The book includes a good deal on activism tactics, how to use the corporate media, how to block a bridge, why, which bridge, how to entertain people on the bridge, how to feed the protesters, etc. It also addressed the Yellow Vest problem: if you change policies in ways that are unfair to working people, they will protest steps that help the planet. The book provides a vision of immediate and massive change created democratically and in a manner that benefits from popular support rather than creating popular resistance. It’s a vision of car-free cities and lifestyle revolutions. It’s a vision that includes periods of sacrifice possibly followed by better times.
The book does not pretend that anything will be easy, and in fact democracy is quite hard. This is brought out unintentionally by the fact that there are contradictions between various contributors to the book. Early on we’re told that we have the choice to die or survive or thrive, but later sections admit to having no idea whether thriving is still possible or to being convinced that it is not and that the possibility of surviving may have passed us by. One author even creates a probably false choice between draconian authoritarian all-out action to save us or accepting total defeat but devoting ourselves to kindness and love while we die. The book is a bit contradictory and a bit repetitive. It gets U.S. history wrong in quoting Andrew Jackson warning that Native Americans would vanish, and then stating that they did in fact vanish. In reality they were thriving in the east, and he was pretending that they would soon be gone from natural causes if not forced west for their own good. They did not simply vanish; he forced them west, killing many in the process. The book also suffers mildly from the typical environmentalist warning that climate collapse will create violence and war, as if that were a law of physics into which no human agency enters.
Nonetheless, I think this book is a model for how to talk about an emergency, and a model for how opponents of nuclear weapons should be talking and how opponents of war should be talking. I know that everybody addresses war with urgency on those days when Trump threatens to immediately obliterate Iran or North Korea. I know that we occasionally point out that hundreds of near-miss nuclear annihilation accidents, misunderstandings, ego-trips, and lunatics loose in the halls of power is incredible good luck that simply cannot hold out much longer. I know that three or four people read each new completely nuts nuclear policy statement from the Pentagon and warn that we will all die. But, trust me, get this book, read it, and start talking like it. There is not a moment to waste.
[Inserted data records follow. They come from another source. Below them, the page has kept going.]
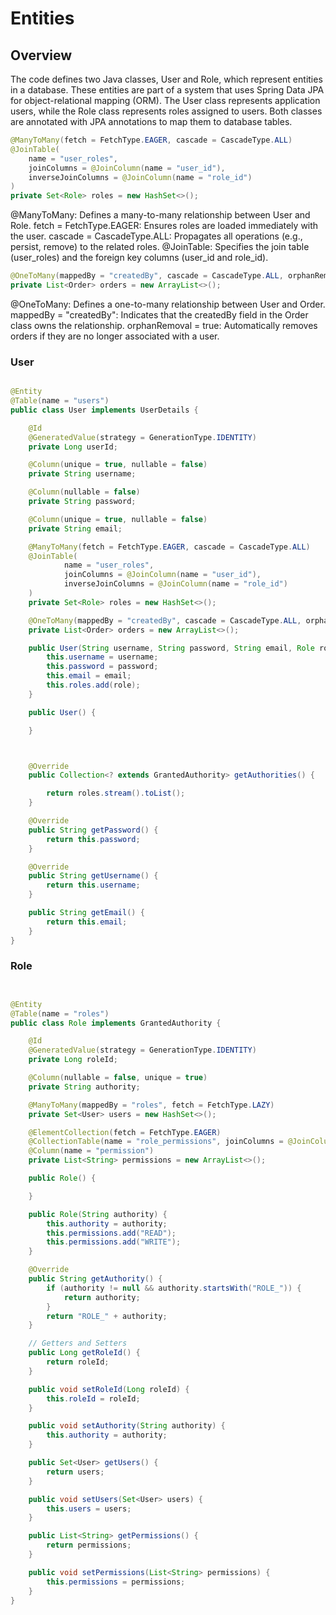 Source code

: # Entities

## Overview

The code defines two Java classes, User and Role, which represent entities in a database. These entities are part of a system that uses Spring Data JPA for object-relational mapping (ORM). The User class represents application users, while the Role class represents roles assigned to users. Both classes are annotated with JPA annotations to map them to database tables.
```java
@ManyToMany(fetch = FetchType.EAGER, cascade = CascadeType.ALL)
@JoinTable(
    name = "user_roles",
    joinColumns = @JoinColumn(name = "user_id"),
    inverseJoinColumns = @JoinColumn(name = "role_id")
)
private Set<Role> roles = new HashSet<>();
```
@ManyToMany: Defines a many-to-many relationship between User and Role.
fetch = FetchType.EAGER: Ensures roles are loaded immediately with the user.
cascade = CascadeType.ALL: Propagates all operations (e.g., persist, remove) to the related roles.
@JoinTable: Specifies the join table (user_roles) and the foreign key columns (user_id and role_id).

```java
@OneToMany(mappedBy = "createdBy", cascade = CascadeType.ALL, orphanRemoval = true)
private List<Order> orders = new ArrayList<>();
```
@OneToMany: Defines a one-to-many relationship between User and Order.
mappedBy = "createdBy": Indicates that the createdBy field in the Order class owns the relationship.
orphanRemoval = true: Automatically removes orders if they are no longer associated with a user.



### User
```java

@Entity
@Table(name = "users")
public class User implements UserDetails {

    @Id
    @GeneratedValue(strategy = GenerationType.IDENTITY)
    private Long userId;

    @Column(unique = true, nullable = false)
    private String username;

    @Column(nullable = false)
    private String password;

    @Column(unique = true, nullable = false)
    private String email;

    @ManyToMany(fetch = FetchType.EAGER, cascade = CascadeType.ALL)
    @JoinTable(
            name = "user_roles",
            joinColumns = @JoinColumn(name = "user_id"),
            inverseJoinColumns = @JoinColumn(name = "role_id")
    )
    private Set<Role> roles = new HashSet<>();

    @OneToMany(mappedBy = "createdBy", cascade = CascadeType.ALL, orphanRemoval = true)
    private List<Order> orders = new ArrayList<>();

    public User(String username, String password, String email, Role role) {
        this.username = username;
        this.password = password;
        this.email = email;
        this.roles.add(role);
    }

    public User() {

    }



    @Override
    public Collection<? extends GrantedAuthority> getAuthorities() {

        return roles.stream().toList();
    }

    @Override
    public String getPassword() {
        return this.password;
    }

    @Override
    public String getUsername() {
        return this.username;
    }

    public String getEmail() {
        return this.email;
    }
}
```


### Role

```java


@Entity
@Table(name = "roles")
public class Role implements GrantedAuthority {

    @Id
    @GeneratedValue(strategy = GenerationType.IDENTITY)
    private Long roleId;

    @Column(nullable = false, unique = true)
    private String authority;

    @ManyToMany(mappedBy = "roles", fetch = FetchType.LAZY)
    private Set<User> users = new HashSet<>();

    @ElementCollection(fetch = FetchType.EAGER)
    @CollectionTable(name = "role_permissions", joinColumns = @JoinColumn(name = "role_id"))
    @Column(name = "permission")
    private List<String> permissions = new ArrayList<>();

    public Role() {

    }

    public Role(String authority) {
        this.authority = authority;
        this.permissions.add("READ");
        this.permissions.add("WRITE");
    }

    @Override
    public String getAuthority() {
        if (authority != null && authority.startsWith("ROLE_")) {
            return authority;
        }
        return "ROLE_" + authority;
    }

    // Getters and Setters
    public Long getRoleId() {
        return roleId;
    }

    public void setRoleId(Long roleId) {
        this.roleId = roleId;
    }

    public void setAuthority(String authority) {
        this.authority = authority;
    }

    public Set<User> getUsers() {
        return users;
    }

    public void setUsers(Set<User> users) {
        this.users = users;
    }

    public List<String> getPermissions() {
        return permissions;
    }

    public void setPermissions(List<String> permissions) {
        this.permissions = permissions;
    }
}

```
We all need to be part of the urgent all-hands-on-deck-immediately efforts to prevent both worsening of environmental collapse and nuclear and all war. Even in this book, the war on drugs is understood as part of the assault on the environment. But nothing is said about the overall role played by militarism, nuclear and otherwise, in environmental destruction. There’s a discussion of economic conversion away from fossil fuels, but it would benefit from the work of Seymour Melman and others who have developed plans for economic conversion from weapons of war. And we would all benefit from understanding that we can immediately convert from weapons and fossil fuels and livestock and all variety of destruction to peace, sustainability, ecosystemic balance, and creation — or go extinct.